Source texts of formatted documents
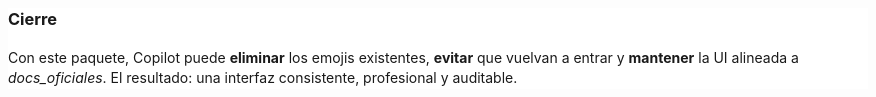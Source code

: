 
### Cierre
Con este paquete, Copilot puede **eliminar** los emojis existentes, **evitar** que vuelvan a entrar y **mantener** la UI alineada a *docs_oficiales*. El resultado: una interfaz consistente, profesional y auditable.

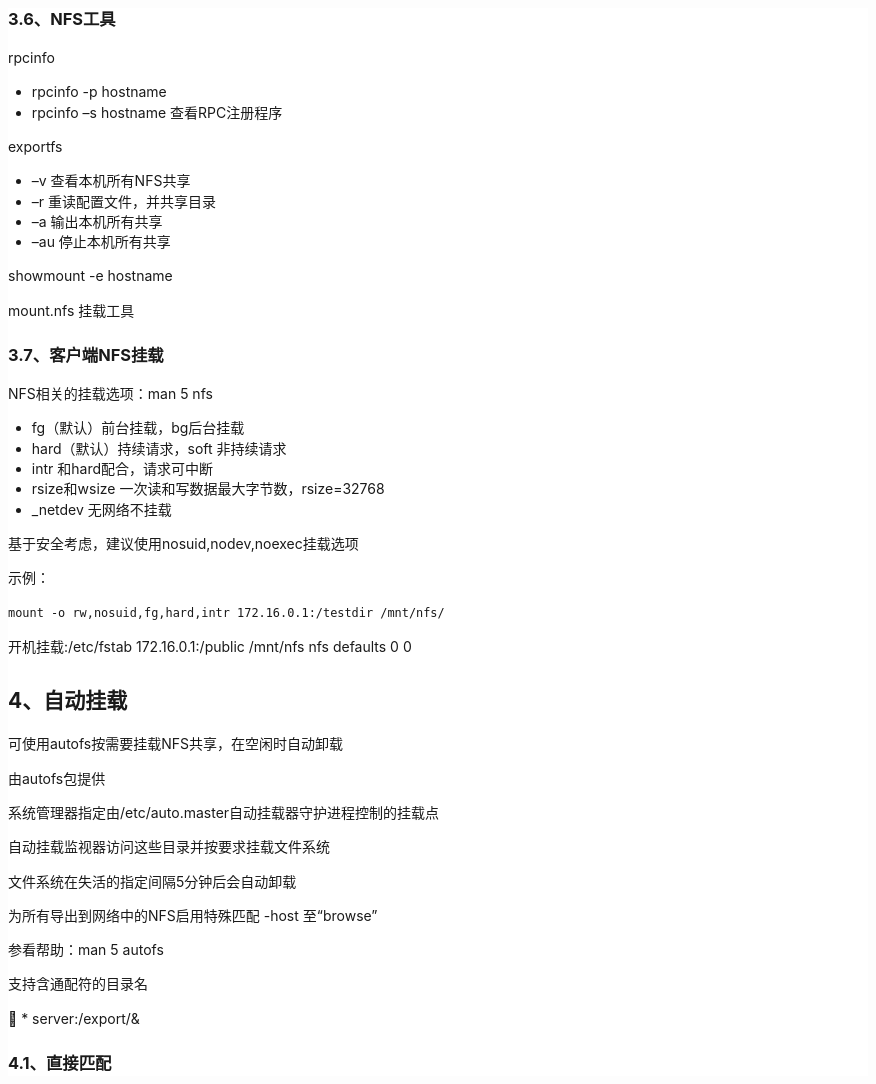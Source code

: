 ### 3.6、NFS工具

rpcinfo

- rpcinfo -p hostname
- rpcinfo –s hostname 查看RPC注册程序

exportfs

- –v 查看本机所有NFS共享
- –r 重读配置文件，并共享目录
- –a 输出本机所有共享
- –au 停止本机所有共享

showmount -e hostname

mount.nfs 挂载工具

### 3.7、客户端NFS挂载

NFS相关的挂载选项：man 5 nfs

- fg（默认）前台挂载，bg后台挂载
- hard（默认）持续请求，soft 非持续请求
- intr 和hard配合，请求可中断
- rsize和wsize 一次读和写数据最大字节数，rsize=32768
- _netdev 无网络不挂载

基于安全考虑，建议使用nosuid,nodev,noexec挂载选项

示例：

```
mount -o rw,nosuid,fg,hard,intr 172.16.0.1:/testdir /mnt/nfs/
```

开机挂载:/etc/fstab 172.16.0.1:/public /mnt/nfs nfs defaults 0 0

## 4、自动挂载

可使用autofs按需要挂载NFS共享，在空闲时自动卸载

由autofs包提供

系统管理器指定由/etc/auto.master自动挂载器守护进程控制的挂载点

自动挂载监视器访问这些目录并按要求挂载文件系统

文件系统在失活的指定间隔5分钟后会自动卸载

为所有导出到网络中的NFS启用特殊匹配 -host 至“browse”

参看帮助：man 5 autofs

支持含通配符的目录名

 * server:/export/&

### 4.1、直接匹配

What is needed: Your answer must be the line with "### 3.7、客户端NFS挂载" and all lines after it through the final line of the entries, copied exactly and with nothing added.

Written reply:
### 3.7、客户端NFS挂载

NFS相关的挂载选项：man 5 nfs

- fg（默认）前台挂载，bg后台挂载
- hard（默认）持续请求，soft 非持续请求
- intr 和hard配合，请求可中断
- rsize和wsize 一次读和写数据最大字节数，rsize=32768
- _netdev 无网络不挂载

基于安全考虑，建议使用nosuid,nodev,noexec挂载选项

示例：

```
mount -o rw,nosuid,fg,hard,intr 172.16.0.1:/testdir /mnt/nfs/
```

开机挂载:/etc/fstab 172.16.0.1:/public /mnt/nfs nfs defaults 0 0

## 4、自动挂载

可使用autofs按需要挂载NFS共享，在空闲时自动卸载

由autofs包提供

系统管理器指定由/etc/auto.master自动挂载器守护进程控制的挂载点

自动挂载监视器访问这些目录并按要求挂载文件系统

文件系统在失活的指定间隔5分钟后会自动卸载

为所有导出到网络中的NFS启用特殊匹配 -host 至“browse”

参看帮助：man 5 autofs

支持含通配符的目录名

 * server:/export/&

### 4.1、直接匹配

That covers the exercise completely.